# Excerpted records
>>>>>
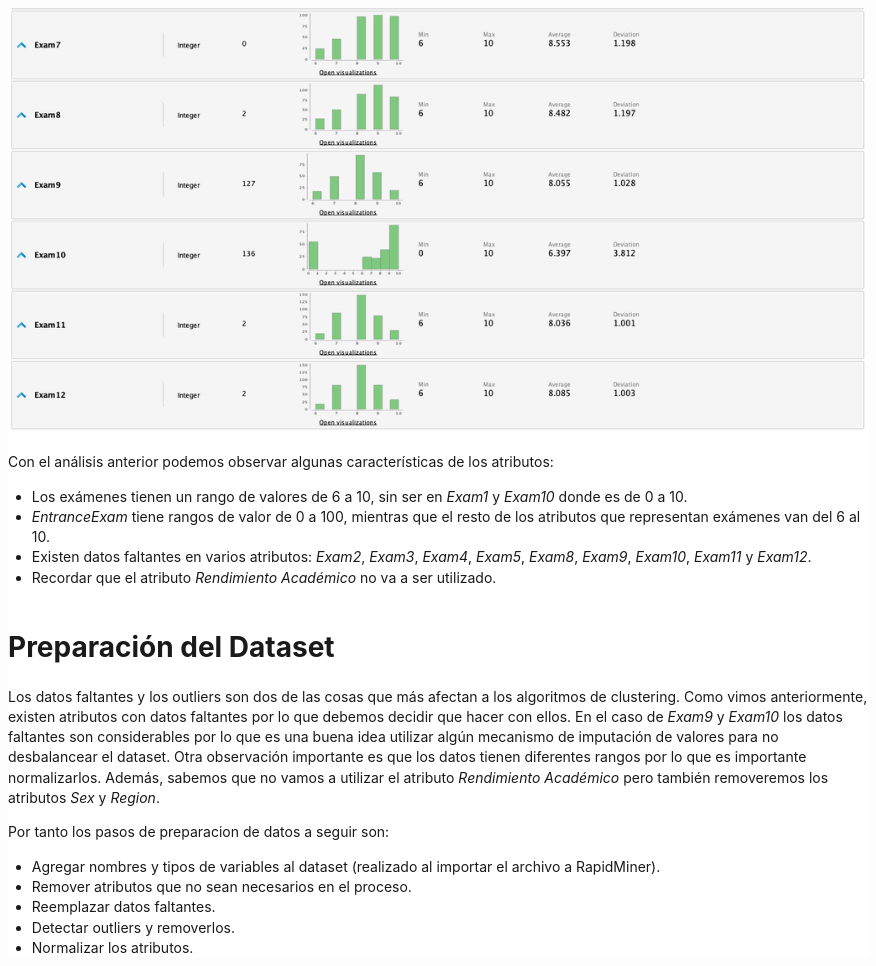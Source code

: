 ![Atributos con resultados de exámenes (parte 2)](../images/clustering-all/data-exam-2.png)

Con el análisis anterior podemos observar algunas características de los
atributos:
* Los exámenes tienen un rango de valores de 6 a 10, sin ser en _Exam1_ y
  _Exam10_ donde es de 0 a 10. 
* _EntranceExam_ tiene rangos de valor de 0 a 100, mientras que el resto de
  los atributos que representan exámenes van del 6 al 10.
* Existen datos faltantes en varios atributos: _Exam2_, _Exam3_, _Exam4_,
  _Exam5_, _Exam8_, _Exam9_, _Exam10_, _Exam11_ y _Exam12_.
* Recordar que el atributo _Rendimiento Académico_ no va a ser utilizado.

# Preparación del Dataset
Los datos faltantes y los outliers son dos de las cosas que más afectan a los
algoritmos de clustering. Como vimos anteriormente, existen atributos con datos
faltantes por lo que debemos decidir que hacer con ellos. En el caso de _Exam9_
y _Exam10_ los datos faltantes son considerables por lo que es una buena idea
utilizar algún mecanismo de imputación de valores para no desbalancear el
dataset.
Otra observación importante es que los datos tienen diferentes rangos por lo
que es importante normalizarlos. Además, sabemos que no vamos a utilizar el
atributo _Rendimiento Académico_ pero también removeremos los atributos _Sex_ y
_Region_.

Por tanto los pasos de preparacion de datos a seguir son:
* Agregar nombres y tipos de variables al dataset (realizado al importar el
  archivo a RapidMiner).
* Remover atributos que no sean necesarios en el proceso.
* Reemplazar datos faltantes.
* Detectar outliers y removerlos.
* Normalizar los atributos.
<<<<<
# Work to be completed
Could you copy every line from the records that mentions the word "tienen"?

# Your solution
* Los exámenes tienen un rango de valores de 6 a 10, sin ser en _Exam1_ y
Otra observación importante es que los datos tienen diferentes rangos por lo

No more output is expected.